We think of three possible methods, A, B, and C. And we throw in a fourth possibility D, simply doing nothing. We make a list showing all the benefits (Good) to both ourselves and others. Now consider disadvantages (Evil) to yourself and others. Evaluate both the good and evil, not just to us, but to everyone involved. Consider employees, the shareholders, suppliers, the community, and the government.
The first test is do you benefit from any evil side effect? The test is resolved by considering what, if somehow, the evil side effects did not happen, would you still benefit? If you would benefit only if the evil event occurred, then the act is unethical. It is unethical to benefit from some form of evil inflicted on others. This test quickly determines that theft, murder, cheating, and most forms of lying are unethical acts.
With the list made, consider what method has the least evils. Assuming all three methods meet your goals, only the method having the least evil is ethical. To select a method that does not minimize the evil consequences is unethical.
Let's consider the ethical merits of laying-off people for lack of work. It happens all the time. Now lack of work can range from receiving fewer orders than expected to simply running out of money, i.e. a builder lays-off his construction workers because he has run out of money. The house is still there to be completed, but there is no money. Employees are certainly harmed by the layoff. We pass the first test, as we do not benefit from their hardship.
Now consider what happens if the layoff is not made. Eventually the company will lose money, become less competitive and the problems multiply for the lack of layoffs. The result can only be that many others such as the employees, suppliers, shareholders or the community will be seriously harmed when the business fails. However unpleasant, the layoff for lack of work is ethical, not nice, but ethical.
So the method is simple. Consider all the alternatives and select the one with the least harm to all. Easier said than done.
Time passes, the act is carried out, and you or someone else thinks of a better, less evil solution to the problem or opportunity. Was the original act ethical? Yes. You tried your best to be ethical. Not being clever enough is no sin. You must learn to live with and rejoice in God's gift of your limitations.
More time passes. Given the identical problem there is no guarantee that the ethical decision you made in the past would be ethical now. Times change the priorities. What was important then may not be important now. What was a minor consideration then may be a major concern now.
In business we are trying to find the best balance for all: the employees, shareholders, customers, suppliers, government and the community. Demands of each change with time. For example, in recent years the governments drive for improve workplace health and safety, minimizing and controlling pollution have come to the fore. Twenty years ago they were just being thought about. Forty years ago, they were non-issues. Times change. The new balance must be found with the changing times.
If we pay too much for supplies and wages, our costs become excessive and we loose our competitiveness. Layoffs and perhaps business failure occurs harming all employees, the shareholders, our suppliers, customers etc.
If our wages are to low we loose good employees and their skills, endangering the business.

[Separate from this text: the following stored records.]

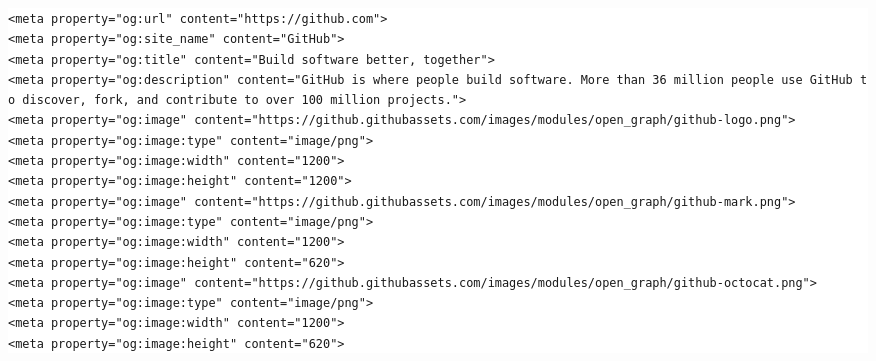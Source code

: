 





<!DOCTYPE html>
<html lang="en">
  <head>
    <meta charset="utf-8">
  <link rel="dns-prefetch" href="https://github.githubassets.com">
  <link rel="dns-prefetch" href="https://avatars0.githubusercontent.com">
  <link rel="dns-prefetch" href="https://avatars1.githubusercontent.com">
  <link rel="dns-prefetch" href="https://avatars2.githubusercontent.com">
  <link rel="dns-prefetch" href="https://avatars3.githubusercontent.com">
  <link rel="dns-prefetch" href="https://github-cloud.s3.amazonaws.com">
  <link rel="dns-prefetch" href="https://user-images.githubusercontent.com/">



  <link crossorigin="anonymous" media="all" integrity="sha512-dsqgdBtnWun6oxDg9q1xezEyITXQ8QsMdFm+JDoDk6Tzx9AEE1XcUEhWff/M2Jv85ucTVJCjp/2fGbh6Omtrgg==" rel="stylesheet" href="https://github.githubassets.com/assets/frameworks-41c2037bf12f1e46d8f08b88a04a8d8f.css" />
  <link crossorigin="anonymous" media="all" integrity="sha512-MRlTIqIyb8caK5+o8llXVntXovciHyAM4qE3kWU2S7SIjAPDxYp4mE0jQp4kP5UYegy+lG9y1I6VlsdzEjb5Qw==" rel="stylesheet" href="https://github.githubassets.com/assets/site-294181adec18ed639e160b96b45d17ac.css" />
    <link crossorigin="anonymous" media="all" integrity="sha512-CaAamGh58o4ihow/RgXNccfqRmSLkrc77C0EsdJAorAiGabx8UfBHJA8qNM6dV6sP/mLZV2h3RCo2rD370oPRg==" rel="stylesheet" href="https://github.githubassets.com/assets/github-bb09139146955473c2e2a9015b3d8cd6.css" />
    
    
    
    

  <meta name="viewport" content="width=device-width">
  
  <title>The world’s leading software development platform · GitHub</title>
    <meta name="description" content="GitHub brings together the world’s largest community of developers to discover, share, and build better software. From open source projects to private team repositories, we’re your all-in-one platform for collaborative development.">
    <link rel="search" type="application/opensearchdescription+xml" href="/opensearch.xml" title="GitHub">
  <link rel="fluid-icon" href="https://github.com/fluidicon.png" title="GitHub">
  <meta property="fb:app_id" content="1401488693436528">

    <meta property="og:url" content="https://github.com">
    <meta property="og:site_name" content="GitHub">
    <meta property="og:title" content="Build software better, together">
    <meta property="og:description" content="GitHub is where people build software. More than 36 million people use GitHub to discover, fork, and contribute to over 100 million projects.">
    <meta property="og:image" content="https://github.githubassets.com/images/modules/open_graph/github-logo.png">
    <meta property="og:image:type" content="image/png">
    <meta property="og:image:width" content="1200">
    <meta property="og:image:height" content="1200">
    <meta property="og:image" content="https://github.githubassets.com/images/modules/open_graph/github-mark.png">
    <meta property="og:image:type" content="image/png">
    <meta property="og:image:width" content="1200">
    <meta property="og:image:height" content="620">
    <meta property="og:image" content="https://github.githubassets.com/images/modules/open_graph/github-octocat.png">
    <meta property="og:image:type" content="image/png">
    <meta property="og:image:width" content="1200">
    <meta property="og:image:height" content="620">
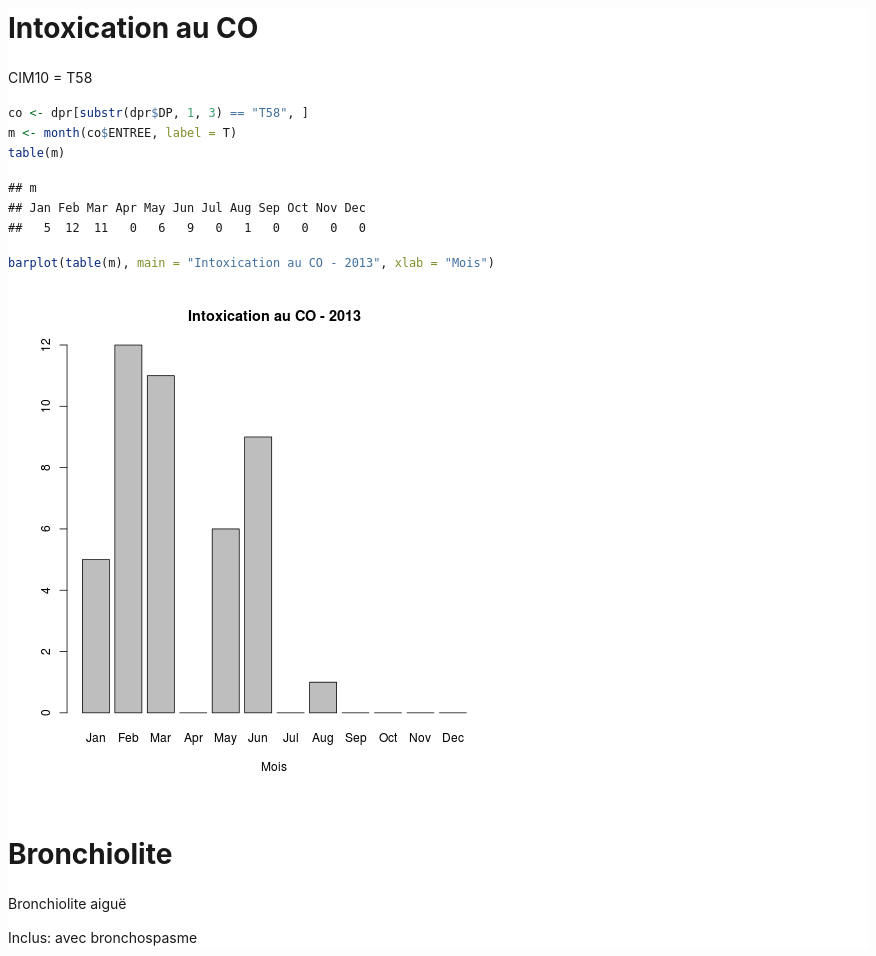 Intoxication au CO
==================
CIM10 = T58


```r
co <- dpr[substr(dpr$DP, 1, 3) == "T58", ]
m <- month(co$ENTREE, label = T)
table(m)
```

```
## m
## Jan Feb Mar Apr May Jun Jul Aug Sep Oct Nov Dec 
##   5  12  11   0   6   9   0   1   0   0   0   0
```

```r
barplot(table(m), main = "Intoxication au CO - 2013", xlab = "Mois")
```

![plot of chunk co](figure/co.png) 

Bronchiolite
============
Bronchiolite aiguë

Inclus:
    avec bronchospasme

Our family life goes through similar changes. The balance of your influencing your children changes, demanding a rebalance of your private life. Consider the balance when the children were small to when you will have an empty nest. Both logic and Ethics demands you treat your children well. Be good to your children. Always remember: they pick your old age home.
I can understand if you object to my ethical system. But to object to mine while having none of your own is foolish.
This was written to clarify my thoughts and develop an ethical way of reasoning suitable to my life style. Over the years I have found it to be a great problem solver when dealing with personnel problems both at home and at work.